I don’t often actually SEE “the little guy,” which is how I think of the boy downstairs, even though I know his name.  As it happens, I can hear almost everything that happens in his apartment so I know a lot about him.  When he gets really crabby and cries, I play my “Amazing Grace” bagpipe CD.  When he sounds as though he’s in danger, I sit by the phone ready to dial 911,  When he’s “up” and laughing, I smile as I work.  He doesn’t know any of this.

Recently some company came, relatives who included the little guy’s cousins, also boys about the same age.  These people had been in the armed forces overseas and I have learned to think of them as a type, a class of people in our society — peacetime warriors from an integrated military that is used to being an in-group on alien territory.  We hire them at the city sometimes.  They often speak German or Russian.  They have a strong notion of what a family is and how it ought to act, but they don’t allow much room for people who get in the way of their families.  The first night they had a great time talking and putting away pizza and beer.  The next morning, all the little boys were up early and sent outside to play so the parents could sleep longer.

The little cousins soon organized marching sorties, then raids down the sidewalk into foreign territory.  “Hup, two, three, four!”  I hadn’t heard that in a neighborhood since I was a kid.  And that gun noise that I never managed to make properly.  “Ksccchhhhew!”  When they left, I didn’t miss them but the little guy said he did.

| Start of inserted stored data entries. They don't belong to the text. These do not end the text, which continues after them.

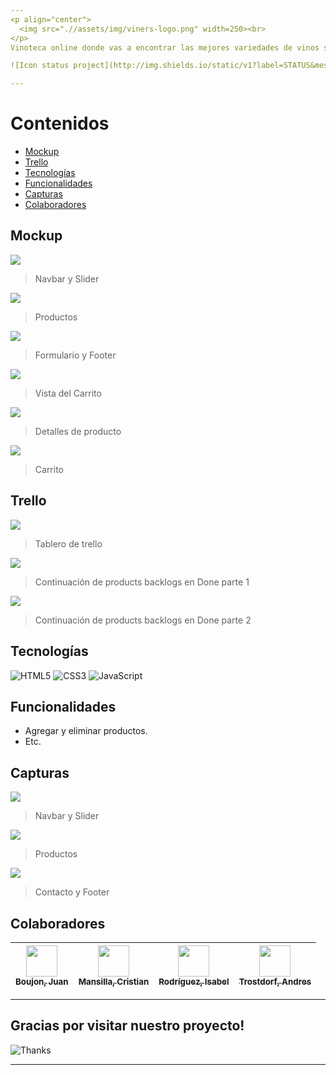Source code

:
 ```yaml
---
<p align="center">
  <img src=".//assets/img/viners-logo.png" width=250><br>
</p>
Vinoteca online donde vas a encontrar las mejores variedades de vinos sin moverte de tu casa.<br><br>

![Icon status project](http://img.shields.io/static/v1?label=STATUS&message=In%20development&color=RED&style=for-the-badge)

---
```


# Contenidos
- [Mockup](#mockup)
- [Trello](#trello)
- [Tecnologías](#tecnologías)
- [Funcionalidades](#funcionalidades)
- [Capturas](#capturas)
- [Colaboradores](#colaboradores)


## Mockup
![](https://firebasestorage.googleapis.com/v0/b/viners-iniciatec.appspot.com/o/Mockup%2FMockup1.png?alt=media&token=fb1e83f3-4e59-42b9-89a3-7ffc09f130b9)
> Navbar y Slider

![](https://firebasestorage.googleapis.com/v0/b/viners-iniciatec.appspot.com/o/Mockup%2FMockup2.png?alt=media&token=6c92584e-ccc7-4dbf-b579-037e6a359bfb)
> Productos

![](https://firebasestorage.googleapis.com/v0/b/viners-iniciatec.appspot.com/o/Mockup%2FMockup3.png?alt=media&token=eac97f1a-4c90-4ea1-bae4-191d4b358efe)
> Formulario y Footer

![](https://firebasestorage.googleapis.com/v0/b/viners-iniciatec.appspot.com/o/Mockup%2FMockup4.png?alt=media&token=c861551e-bee0-48e1-8e00-ae48d372f230)
> Vista del Carrito

![](https://firebasestorage.googleapis.com/v0/b/viners-iniciatec.appspot.com/o/Mockup%2FMockup5.png?alt=media&token=f1eda389-9377-4edf-aa7c-9399ae7e7b26)
> Detalles de producto

![](https://firebasestorage.googleapis.com/v0/b/viners-iniciatec.appspot.com/o/Mockup%2FMockup6.png?alt=media&token=908b6a70-f7bc-417d-9301-10a2eee1c06d)
> Carrito

## Trello
![](https://firebasestorage.googleapis.com/v0/b/viners-iniciatec.appspot.com/o/Trello%2FTrello1.png?alt=media&token=136caaa0-f157-4311-b008-b60a97a4f126)
> Tablero de trello

![](https://firebasestorage.googleapis.com/v0/b/viners-iniciatec.appspot.com/o/Trello%2FTrello2.png?alt=media&token=1e2ff35c-4c70-4497-b5b6-71452a346e4a)
> Continuación de products backlogs en Done parte 1

![](https://firebasestorage.googleapis.com/v0/b/viners-iniciatec.appspot.com/o/Trello%2FTrello3.png?alt=media&token=75aef643-37e9-4b19-b083-e5355406f54b)
> Continuación de products backlogs en Done parte 2

## Tecnologías
![HTML5](https://img.shields.io/badge/HTML5-beige?style=for-the-badge&logo=html5)
![CSS3](https://img.shields.io/badge/CSS3-blue?style=for-the-badge&logo=css3)
![JavaScript](https://img.shields.io/badge/Javascript-grey?style=for-the-badge&logo=javascript)

## Funcionalidades
- Agregar y eliminar productos.
- Etc.

## Capturas
![](https://firebasestorage.googleapis.com/v0/b/viners-iniciatec.appspot.com/o/Capturas%2Fcaptura1.png?alt=media&token=b89ff168-b667-44f8-b4c8-010057fe5c43)<br>
> Navbar y Slider

![](https://firebasestorage.googleapis.com/v0/b/viners-iniciatec.appspot.com/o/Capturas%2Fcaptura2.png?alt=media&token=9745d1c5-b5fa-4169-8a00-a54e907dd3bf)<br>
> Productos

![](https://firebasestorage.googleapis.com/v0/b/viners-iniciatec.appspot.com/o/Capturas%2Fcaptura3.png?alt=media&token=d68acf52-bb45-437c-b15d-789c9bac6640)
> Contacto y Footer

## Colaboradores
| [<img src="https://avatars.githubusercontent.com/u/72816896?v=4" width=50><br><sub>Boujon, Juan</sub>](https://github.com/Juan2805) |  [<img src="https://avatars.githubusercontent.com/u/74721434?v=4" width=50><br><sub>Mansilla, Cristian</sub>](https://github.com/cristianmansilla) |  [<img src="https://avatars.githubusercontent.com/u/87336052?v=4" width=50><br><sub>Rodríguez, Isabel</sub>](https://github.com/isardz) | [<img src="https://avatars.githubusercontent.com/u/87342125?v=4" width=50><br><sub>Trostdorf, Andres</sub>](https://github.com/TrostdorfA)
| :---: | :---: | :---: | :---: |

---
<h2>Gracias por visitar nuestro proyecto!</h2>

![Thanks](https://i.gifer.com/origin/b8/b8c864071150cb43902bb8e138d3dc57.gif)

---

A year or so ago, I went to a meeting after work and came home on a late bus.  I got off behind a man and a child who was sleeping on what must have been his dad’s shoulder.  His dad was wearing an earring and his hair was long.  He looked a little bit tough, which surprised me.  When I had only heard him, he didn’t sound tough.  As I walked behind them, I realized that it was “the little guy downstairs” and his dad, who was also carrying a heavy gym bag.  I had a heavy load, too, so I didn’t offer to help him and I don’t really know him anyway.  

But when we got to the apartment entrance, I went ahead with my key to open the door.  “He’s almost too heavy to carry,” said Dad.  “But I can do it.”  And he did.  He still does as the boy grows even heavier.  

The boy across the alley continues to call out, though his legs are much longer now and he can come down the stairs quickly,  “Where are you, Dad?  I love you, Dad!”

And Dad answers in his deep male voice,  “I’m right here, Son.  And I love you, too.”